Hi there,
we recently updated our application from lucene 3.0 to 3.6 with the
effect
that (albeit using the SearchManager functionality as described on
http://blog.mikemccandless.com/2011/09/lucenes-searchermanager-simplifies.html)
calls to searcherManager.maybeRefresh() were incredibly slow. e.g.
taking
about 30 seconds after adding one document to the index with an
index of
about 9000 documents. I assumed that we did something wrong with the
configuration as 30 seconds could not be meant with NRT ;-)
Thus we migrated to the latest 4.6 version and indexing speed was
indeed
very good now (with the searcherManager.maybeRefreshBlocking() call
only
taking milliseconds to complete). But after some wore testing we
discovered
that somehow the indexWriter.updateDocument( term, documentToIndex )
functionality wasn't working anymore as expected - at least
somtetimes. It
looks like either the updateDocument method does not longer reliably
delete
the old document before adding a new one - with the result that
older
documents are beeing returned by searches breaking our application.
Unfortunately I'm not able to reproduce the issues in a simple unit
test but
maybe somebody of the lucene experts knows what we are doing wrong
here.
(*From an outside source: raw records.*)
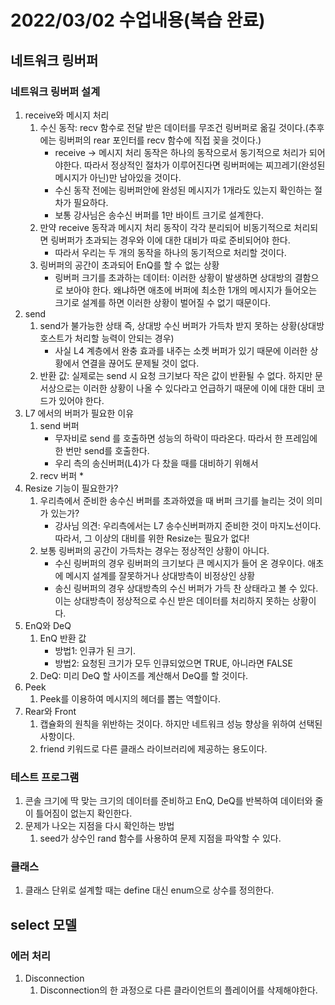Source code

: # 2022/03/02 수업내용(복습 완료)
## 네트워크 링버퍼
### 네트워크 링버퍼 설계
1. receive와 메시지 처리
    1) 수신 동작: recv 함수로 전달 받은 데이터를 무조건 링버퍼로 옮길 것이다.(추후에는 링버퍼의 rear 포인터를 recv 함수에 직접 꽂을 것이다.)
        * receive -> 메시지 처리 동작은 하나의 동작으로서 동기적으로 처리가 되어야한다. 따라서 정상적인 절차가 이루어진다면 링버퍼에는 찌끄레기(완성된 메시지가 아닌)만 남아있을 것이다.
        * 수신 동작 전에는 링버퍼안에 완성된 메시지가 1개라도 있는지 확인하는 절차가 필요하다.
        * 보통 강사님은 송수신 버퍼를 1만 바이트 크기로 설계한다.
    2) 만약 receive 동작과 메시지 처리 동작이 각각 분리되어 비동기적으로 처리되면 링버퍼가 초과되는 경우와 이에 대한 대비가 따로 준비되어야 한다.
        * 따라서 우리는 두 개의 동작을 하나의 동기적으로 처리할 것이다.
    3) 링버퍼의 공간이 초과되어 EnQ를 할 수 없는 상황
        * 링버퍼 크기를 초과하는 데이터: 이러한 상황이 발생하면 상대방의 결함으로 보아야 한다. 왜냐하면 애초에 버퍼에 최소한 1개의 메시지가 들어오는 크기로 설계를 하면 이러한 상황이 벌어질 수 없기 때문이다.
2. send
    1) send가 불가능한 상태 즉, 상대방 수신 버퍼가 가득차 받지 못하는 상황(상대방 호스트가 처리할 능력이 안되는 경우)
        * 사실 L4 계층에서 완충 효과를 내주는 소켓 버퍼가 있기 때문에 이러한 상황에서 연결을 끊어도 문제될 것이 없다.
    2) 반환 값: 실제로는 send 시 요청 크기보다 작은 값이 반환될 수 없다. 하지만 문서상으로는 이러한 상황이 나올 수 있다라고 언급하기 때문에 이에 대한 대비 코드가 있어야 한다.
3. L7 에서의 버퍼가 필요한 이유
    1) send 버퍼
        * 무자비로 send 를 호출하면 성능의 하락이 따라온다. 따라서 한 프레임에 한 번만 send를 호출한다.
        * 우리 측의 송신버퍼(L4)가 다 찼을 때를 대비하기 위해서
    2) recv 버퍼
        * 
4. Resize 기능이 필요한가?
    1) 우리측에서 준비한 송수신 버퍼를 초과하였을 때 버퍼 크기를 늘리는 것이 의미가 있는가?
        * 강사님 의견: 우리측에서는 L7 송수신버퍼까지 준비한 것이 마지노선이다. 따라서, 그 이상의 대비를 위한 Resize는 필요가 없다!
    2) 보통 링버퍼의 공간이 가득차는 경우는 정상적인 상황이 아니다. 
        * 수신 링버퍼의 경우 링버퍼의 크기보다 큰 메시지가 들어 온 경우이다. 애초에 메시지 설계를 잘못하거나 상대방측이 비정상인 상황
        * 송신 링버퍼의 경우 상대방측의 수신 버퍼가 가득 찬 상태라고 볼 수 있다. 이는 상대방측이 정상적으로 수신 받은 데이터를 처리하지 못하는 상황이다.
5. EnQ와 DeQ
    1) EnQ 반환 값
        * 방법1: 인큐가 된 크기. 
        * 방법2: 요청된 크기가 모두 인큐되었으면 TRUE, 아니라면 FALSE
    2) DeQ: 미리 DeQ 할 사이즈를 계산해서 DeQ를 할 것이다.
6. Peek
    1) Peek를 이용하여 메시지의 헤더를 뽑는 역할이다.
7. Rear와 Front
    1) 캡슐화의 원칙을 위반하는 것이다. 하지만 네트워크 성능 향상을 위하여 선택된 사항이다.
    2) friend 키워드로 다른 클래스 라이브러리에 제공하는 용도이다.

### 테스트 프로그램
1. 콘솔 크기에 딱 맞는 크기의 데이터를 준비하고 EnQ, DeQ를 반복하여 데이터와 줄이 틀어짐이 없는지 확인한다.
2. 문제가 나오는 지점을 다시 확인하는 방법
    1) seed가 상수인 rand 함수를 사용하여 문제 지점을 파악할 수 있다. 

### 클래스
1. 클래스 단위로 설계할 때는 define 대신 enum으로 상수를 정의한다.

## select 모델
### 에러 처리
1. Disconnection
    1) Disconnection의 한 과정으로 다른 클라이언트의 플레이어를 삭제해야한다.
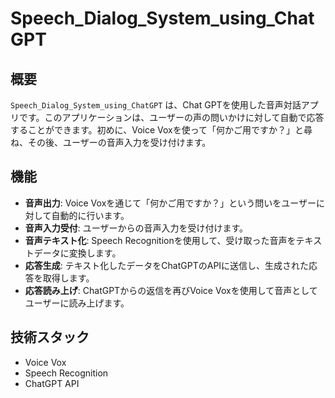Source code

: # Speech_Dialog_System_using_ChatGPT

## 概要
`Speech_Dialog_System_using_ChatGPT` は、Chat GPTを使用した音声対話アプリです。このアプリケーションは、ユーザーの声の問いかけに対して自動で応答することができます。初めに、Voice Voxを使って「何かご用ですか？」と尋ね、その後、ユーザーの音声入力を受け付けます。

## 機能
- **音声出力**: Voice Voxを通じて「何かご用ですか？」という問いをユーザーに対して自動的に行います。
- **音声入力受付**: ユーザーからの音声入力を受け付けます。
- **音声テキスト化**: Speech Recognitionを使用して、受け取った音声をテキストデータに変換します。
- **応答生成**: テキスト化したデータをChatGPTのAPIに送信し、生成された応答を取得します。
- **応答読み上げ**: ChatGPTからの返信を再びVoice Voxを使用して音声としてユーザーに読み上げます。

## 技術スタック
- Voice Vox
- Speech Recognition
- ChatGPT API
Not
sure if it is of any relevance but we are running on Windows with a
64 bit
JDK 7 thus MMapDirectory is beeing used.
Our Index Writer is configured like this:
IndexWriterConfig conf = new IndexWriterConfig(
Version.LUCENE_46,
new LimitTokenCountAnalyzer( new DefaultAnalyzer(),
Integer.MAX_VALUE ) );
conf.setOpenMode( OpenMode.APPEND );
IndexWriter indexWriter = new IndexWriter( FSDirectory.open(
new
File( directoryPath )), conf );
SearcherManager is configured like this:
searcherManager = new SearcherManager(indexWriter, true,
null);
// The anlyzer that we are using looks like this:
public class DefaultAnalyzer extends Analyzer
{
@Override
protected TokenStreamComponents createComponents(final
String
fieldName,
final Reader reader) {
return new TokenStreamComponents(new
WhitespaceTokenizer(LuceneSearchService.LUCENE_VERSION, reader));
}
}
The update of the index looks like this:
// instead of 42 the unique business identifier is used
Long myUniqueBusinessId = 42l;
BytesRef ref = new BytesRef(NumericUtils.BUF_SIZE_LONG);
NumericUtils.longToPrefixCoded(
myUniqueBusinessId.longValue(), 0,
ref );
Term term = new Term( "MY_UNIQUE_BUSINESS_ID", ref );
// this method may be called multiple times with the same
term and
luceneDocumentToIndex parameter
indexWriter.updateDocument( term, luceneDocumentToIndex);
// After performing a couple of updates we execute
searcherManager.maybeRefreshBlocking();
// For searching we are using the following code
searcher = searcherManager.acquire();
// luceneQuery is the query, filter is some sort of
filtering that
we apply, luceneSort is some sorting query
TopDocs topDocs = searcher.search( luceneQuery, filter,
1000,
luceneSort );
// If we perform a query for MY_UNIQUE_BUSINESS_ID it will return
multiple
results instead of just one - this was neither the case with lucene
3.0 nor
3.6
In order to fix the issue I tried couple of things but to now avail.
It
still happens (not all the time though) that the lucene returns two
documents when querying for MY_UNIQUE_BUSINESS_ID instead of just
one
- setting setMaxBufferedDeleteTerms to 1 in the config
conf.setMaxBufferedDeleteTerms( 1 );
- explicetly deleting instead of just updating
indexWriter.deleteDocuments( term );
- ensuring that the field MY_UNIQUE_BUSINESS_ID is stored in the
index and
not just analysed
- trying to delete the document via indexWriter.tryDeleteDocument()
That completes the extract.